Extracted data —
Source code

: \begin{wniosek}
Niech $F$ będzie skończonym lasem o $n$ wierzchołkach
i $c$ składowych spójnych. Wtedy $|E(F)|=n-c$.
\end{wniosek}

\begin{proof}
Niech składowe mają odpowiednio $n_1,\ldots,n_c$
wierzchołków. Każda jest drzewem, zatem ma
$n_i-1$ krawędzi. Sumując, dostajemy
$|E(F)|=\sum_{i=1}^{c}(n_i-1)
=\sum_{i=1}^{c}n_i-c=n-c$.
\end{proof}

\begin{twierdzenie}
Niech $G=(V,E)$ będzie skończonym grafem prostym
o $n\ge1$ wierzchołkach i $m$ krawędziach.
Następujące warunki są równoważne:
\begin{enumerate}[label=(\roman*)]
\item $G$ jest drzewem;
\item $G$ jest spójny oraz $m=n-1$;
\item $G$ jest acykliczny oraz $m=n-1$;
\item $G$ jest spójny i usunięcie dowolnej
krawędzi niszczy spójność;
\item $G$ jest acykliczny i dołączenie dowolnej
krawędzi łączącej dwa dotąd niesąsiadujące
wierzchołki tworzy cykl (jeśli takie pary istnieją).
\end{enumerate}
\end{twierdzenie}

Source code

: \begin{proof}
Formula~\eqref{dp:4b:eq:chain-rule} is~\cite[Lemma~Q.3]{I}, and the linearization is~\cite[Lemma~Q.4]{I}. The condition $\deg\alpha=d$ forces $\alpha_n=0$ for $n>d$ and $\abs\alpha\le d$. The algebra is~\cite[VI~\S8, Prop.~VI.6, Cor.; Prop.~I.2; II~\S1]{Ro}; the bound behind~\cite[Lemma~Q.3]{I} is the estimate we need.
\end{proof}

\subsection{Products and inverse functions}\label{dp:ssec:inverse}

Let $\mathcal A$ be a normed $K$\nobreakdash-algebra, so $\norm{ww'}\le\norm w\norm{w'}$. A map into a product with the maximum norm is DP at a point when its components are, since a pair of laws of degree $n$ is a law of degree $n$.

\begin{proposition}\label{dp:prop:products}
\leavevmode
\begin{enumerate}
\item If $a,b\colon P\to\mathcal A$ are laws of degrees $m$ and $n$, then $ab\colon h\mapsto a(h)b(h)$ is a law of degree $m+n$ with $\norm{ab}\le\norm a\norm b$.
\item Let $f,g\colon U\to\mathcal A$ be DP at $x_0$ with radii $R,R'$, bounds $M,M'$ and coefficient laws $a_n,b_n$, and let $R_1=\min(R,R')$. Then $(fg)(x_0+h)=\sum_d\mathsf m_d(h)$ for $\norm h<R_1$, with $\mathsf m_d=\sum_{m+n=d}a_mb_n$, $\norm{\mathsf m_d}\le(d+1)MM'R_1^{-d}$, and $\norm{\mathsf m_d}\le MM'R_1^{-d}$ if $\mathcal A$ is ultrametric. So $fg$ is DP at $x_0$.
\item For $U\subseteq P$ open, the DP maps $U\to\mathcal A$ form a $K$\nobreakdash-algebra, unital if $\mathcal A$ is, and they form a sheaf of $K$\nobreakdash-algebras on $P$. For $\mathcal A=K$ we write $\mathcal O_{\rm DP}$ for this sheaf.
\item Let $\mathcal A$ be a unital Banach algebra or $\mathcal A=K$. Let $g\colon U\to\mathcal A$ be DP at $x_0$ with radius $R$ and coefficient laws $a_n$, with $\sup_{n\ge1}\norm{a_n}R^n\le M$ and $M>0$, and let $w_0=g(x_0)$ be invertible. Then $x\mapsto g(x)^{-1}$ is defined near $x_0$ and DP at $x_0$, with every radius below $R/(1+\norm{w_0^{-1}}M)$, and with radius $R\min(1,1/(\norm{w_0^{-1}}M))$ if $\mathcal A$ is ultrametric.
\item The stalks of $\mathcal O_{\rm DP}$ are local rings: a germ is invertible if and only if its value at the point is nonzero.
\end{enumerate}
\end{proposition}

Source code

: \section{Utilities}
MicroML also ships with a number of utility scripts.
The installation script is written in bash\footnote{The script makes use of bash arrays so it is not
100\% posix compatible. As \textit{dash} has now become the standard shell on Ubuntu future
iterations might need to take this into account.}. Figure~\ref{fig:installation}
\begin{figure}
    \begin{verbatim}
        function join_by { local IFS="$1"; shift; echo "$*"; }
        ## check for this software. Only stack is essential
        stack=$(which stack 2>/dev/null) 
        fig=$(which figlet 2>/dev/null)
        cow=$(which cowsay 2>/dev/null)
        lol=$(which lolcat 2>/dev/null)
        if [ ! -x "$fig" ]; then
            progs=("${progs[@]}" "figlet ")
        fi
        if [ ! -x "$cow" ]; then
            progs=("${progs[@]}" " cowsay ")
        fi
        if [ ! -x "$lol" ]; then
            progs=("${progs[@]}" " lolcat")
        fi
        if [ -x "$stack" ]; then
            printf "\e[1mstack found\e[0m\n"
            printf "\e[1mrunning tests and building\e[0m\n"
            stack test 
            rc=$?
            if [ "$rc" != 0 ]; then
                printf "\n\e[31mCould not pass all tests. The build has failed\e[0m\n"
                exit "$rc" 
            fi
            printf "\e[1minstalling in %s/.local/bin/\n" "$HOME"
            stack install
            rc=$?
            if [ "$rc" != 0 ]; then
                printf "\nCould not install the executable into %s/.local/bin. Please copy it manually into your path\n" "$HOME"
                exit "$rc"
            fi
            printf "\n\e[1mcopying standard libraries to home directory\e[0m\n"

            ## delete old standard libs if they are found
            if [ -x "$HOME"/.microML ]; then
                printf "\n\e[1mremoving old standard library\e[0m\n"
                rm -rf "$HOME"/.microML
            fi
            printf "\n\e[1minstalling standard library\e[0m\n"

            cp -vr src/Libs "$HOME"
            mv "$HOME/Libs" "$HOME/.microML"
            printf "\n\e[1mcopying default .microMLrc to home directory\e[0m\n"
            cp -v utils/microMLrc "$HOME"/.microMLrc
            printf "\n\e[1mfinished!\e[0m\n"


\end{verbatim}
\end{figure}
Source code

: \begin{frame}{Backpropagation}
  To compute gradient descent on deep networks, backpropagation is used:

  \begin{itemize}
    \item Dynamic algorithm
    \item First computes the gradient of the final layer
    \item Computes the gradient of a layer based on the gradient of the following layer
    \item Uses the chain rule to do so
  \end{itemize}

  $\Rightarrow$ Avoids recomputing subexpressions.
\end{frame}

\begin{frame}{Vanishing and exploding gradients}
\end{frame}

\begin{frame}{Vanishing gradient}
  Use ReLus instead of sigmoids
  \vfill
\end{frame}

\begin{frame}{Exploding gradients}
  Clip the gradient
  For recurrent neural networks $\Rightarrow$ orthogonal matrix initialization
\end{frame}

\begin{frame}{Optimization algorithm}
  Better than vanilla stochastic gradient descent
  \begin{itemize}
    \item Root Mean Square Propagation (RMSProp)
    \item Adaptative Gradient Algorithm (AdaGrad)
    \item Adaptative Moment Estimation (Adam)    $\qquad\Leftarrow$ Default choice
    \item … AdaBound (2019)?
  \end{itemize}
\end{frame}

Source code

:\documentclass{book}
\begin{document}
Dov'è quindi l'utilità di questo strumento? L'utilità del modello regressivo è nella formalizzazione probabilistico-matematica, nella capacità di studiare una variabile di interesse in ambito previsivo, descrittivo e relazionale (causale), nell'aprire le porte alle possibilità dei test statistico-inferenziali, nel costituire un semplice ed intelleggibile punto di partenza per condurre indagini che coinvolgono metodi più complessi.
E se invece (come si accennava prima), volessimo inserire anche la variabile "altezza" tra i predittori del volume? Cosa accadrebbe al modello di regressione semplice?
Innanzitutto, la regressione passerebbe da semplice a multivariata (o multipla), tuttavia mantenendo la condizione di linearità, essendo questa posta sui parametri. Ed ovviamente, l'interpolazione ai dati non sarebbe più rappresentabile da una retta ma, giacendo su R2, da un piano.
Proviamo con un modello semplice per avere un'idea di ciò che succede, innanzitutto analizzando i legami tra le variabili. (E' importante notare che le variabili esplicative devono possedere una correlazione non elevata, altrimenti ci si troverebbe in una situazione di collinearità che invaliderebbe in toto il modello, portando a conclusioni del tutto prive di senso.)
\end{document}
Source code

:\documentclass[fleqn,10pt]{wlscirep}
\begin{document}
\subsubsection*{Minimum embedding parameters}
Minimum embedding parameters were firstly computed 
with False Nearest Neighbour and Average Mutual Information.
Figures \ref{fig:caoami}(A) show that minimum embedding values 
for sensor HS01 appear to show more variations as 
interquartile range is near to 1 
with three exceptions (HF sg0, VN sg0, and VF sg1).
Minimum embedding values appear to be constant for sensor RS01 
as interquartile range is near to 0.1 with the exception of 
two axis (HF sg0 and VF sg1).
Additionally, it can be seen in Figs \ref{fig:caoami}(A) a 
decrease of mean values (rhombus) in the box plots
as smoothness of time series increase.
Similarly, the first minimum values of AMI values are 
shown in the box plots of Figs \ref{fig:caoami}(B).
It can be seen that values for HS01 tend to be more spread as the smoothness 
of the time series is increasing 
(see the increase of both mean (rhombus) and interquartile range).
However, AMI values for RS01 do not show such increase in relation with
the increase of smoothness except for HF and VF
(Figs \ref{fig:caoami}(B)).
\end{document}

Problem requirements — Reproduce verbatim only the segment of the listing bounded by the line containing "i usunięcie dowolnej" and the line containing "If $a,b\colon P\to\mathcal", with both boundary lines included.

Result —
\item $G$ jest spójny i usunięcie dowolnej
krawędzi niszczy spójność;
\item $G$ jest acykliczny i dołączenie dowolnej
krawędzi łączącej dwa dotąd niesąsiadujące
wierzchołki tworzy cykl (jeśli takie pary istnieją).
\end{enumerate}
\end{twierdzenie}

Source code

: \begin{proof}
Formula~\eqref{dp:4b:eq:chain-rule} is~\cite[Lemma~Q.3]{I}, and the linearization is~\cite[Lemma~Q.4]{I}. The condition $\deg\alpha=d$ forces $\alpha_n=0$ for $n>d$ and $\abs\alpha\le d$. The algebra is~\cite[VI~\S8, Prop.~VI.6, Cor.; Prop.~I.2; II~\S1]{Ro}; the bound behind~\cite[Lemma~Q.3]{I} is the estimate we need.
\end{proof}

\subsection{Products and inverse functions}\label{dp:ssec:inverse}

Let $\mathcal A$ be a normed $K$\nobreakdash-algebra, so $\norm{ww'}\le\norm w\norm{w'}$. A map into a product with the maximum norm is DP at a point when its components are, since a pair of laws of degree $n$ is a law of degree $n$.

\begin{proposition}\label{dp:prop:products}
\leavevmode
\begin{enumerate}
\item If $a,b\colon P\to\mathcal A$ are laws of degrees $m$ and $n$, then $ab\colon h\mapsto a(h)b(h)$ is a law of degree $m+n$ with $\norm{ab}\le\norm a\norm b$.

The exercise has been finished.